Exactly. And that someone is currently always the user. Now, developers could set up a system where, say, a separate small program monitors your location or your heart rate or the stock market, and when a certain condition is met, it sends a prompt to the AI saying, hey, tell Corn his heart rate is high and he should breathe. But that is still the system prompting the AI, not the AI deciding to talk to you.
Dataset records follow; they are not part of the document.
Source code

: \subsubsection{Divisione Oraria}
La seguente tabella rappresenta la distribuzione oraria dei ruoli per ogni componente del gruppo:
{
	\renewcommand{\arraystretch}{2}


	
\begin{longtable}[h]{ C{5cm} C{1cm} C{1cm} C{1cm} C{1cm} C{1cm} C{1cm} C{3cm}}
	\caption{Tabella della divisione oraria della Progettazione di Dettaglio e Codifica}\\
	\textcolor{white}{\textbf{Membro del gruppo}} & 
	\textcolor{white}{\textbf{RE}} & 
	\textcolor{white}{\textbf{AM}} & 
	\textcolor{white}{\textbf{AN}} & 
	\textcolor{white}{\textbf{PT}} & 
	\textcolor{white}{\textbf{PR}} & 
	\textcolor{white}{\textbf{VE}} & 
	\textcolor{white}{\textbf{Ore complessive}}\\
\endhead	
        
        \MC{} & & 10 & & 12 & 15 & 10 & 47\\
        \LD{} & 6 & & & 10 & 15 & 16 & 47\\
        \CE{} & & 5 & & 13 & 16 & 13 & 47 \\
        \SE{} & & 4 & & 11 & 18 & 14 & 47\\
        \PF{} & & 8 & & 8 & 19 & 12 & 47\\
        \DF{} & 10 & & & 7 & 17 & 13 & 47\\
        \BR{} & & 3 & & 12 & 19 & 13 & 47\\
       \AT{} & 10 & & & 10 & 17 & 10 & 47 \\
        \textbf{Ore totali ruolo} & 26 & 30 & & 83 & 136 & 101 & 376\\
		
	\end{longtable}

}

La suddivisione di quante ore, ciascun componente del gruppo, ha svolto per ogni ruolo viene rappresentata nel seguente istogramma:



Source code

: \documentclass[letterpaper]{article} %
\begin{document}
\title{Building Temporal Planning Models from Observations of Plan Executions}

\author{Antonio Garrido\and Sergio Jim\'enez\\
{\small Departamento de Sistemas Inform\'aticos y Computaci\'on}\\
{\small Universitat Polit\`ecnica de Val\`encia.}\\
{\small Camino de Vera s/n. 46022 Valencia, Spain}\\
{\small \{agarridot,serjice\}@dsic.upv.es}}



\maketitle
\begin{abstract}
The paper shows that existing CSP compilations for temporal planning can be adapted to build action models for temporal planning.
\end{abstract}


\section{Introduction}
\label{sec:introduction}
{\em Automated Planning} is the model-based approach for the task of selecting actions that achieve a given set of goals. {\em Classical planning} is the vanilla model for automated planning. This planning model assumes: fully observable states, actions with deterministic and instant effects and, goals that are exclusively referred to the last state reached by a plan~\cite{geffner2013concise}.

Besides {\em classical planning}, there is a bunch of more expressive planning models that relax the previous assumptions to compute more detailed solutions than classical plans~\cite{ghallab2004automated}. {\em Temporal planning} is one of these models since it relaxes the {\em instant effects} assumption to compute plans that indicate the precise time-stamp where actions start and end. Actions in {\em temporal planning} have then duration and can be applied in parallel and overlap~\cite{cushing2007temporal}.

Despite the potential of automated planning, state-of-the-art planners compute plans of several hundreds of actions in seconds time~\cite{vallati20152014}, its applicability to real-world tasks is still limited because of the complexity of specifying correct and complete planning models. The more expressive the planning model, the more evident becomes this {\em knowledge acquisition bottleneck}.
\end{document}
I do not know, Herman, that sounds like a distinction without a difference. If the result is the AI talking to me, do I really care if it was a secondary program that triggered it?

I think you should care because it speaks to the agency of the machine. If we want true artificial general intelligence, it needs to have its own goals and the ability to act on them. If it is just a series of if-then statements written by a coder in California, it is not really intelligent initiation. It is just a more complex alarm clock.

I think you are being a bit of a snob about it. If my AI reminds me to buy flowers for our mom because it saw a flower shop nearby, I am going to be happy, regardless of whether it was a heartbeat or a GPS trigger.

But look at the technical debt there! To do what you are suggesting, the AI would need to be constantly consuming data. That is incredibly expensive. Right now, running a model like GPT-four-o costs a lot of money per query. If that model had to be constantly awake, processing your life in real-time just to decide when to talk, the compute costs would be astronomical.

But we have edge computing now, right? Small models that run on your phone. Couldn't those be the little scouts that wake up the big brain when something important happens?

That is actually where the industry is heading. Apple Intelligence is trying to do exactly that. They use smaller on-device models to index your emails, your texts, and your photos. They create a personal semantic index. But even then, Apple is being very cautious. They are focusing on search and summarization, not the AI spontaneously starting a chat.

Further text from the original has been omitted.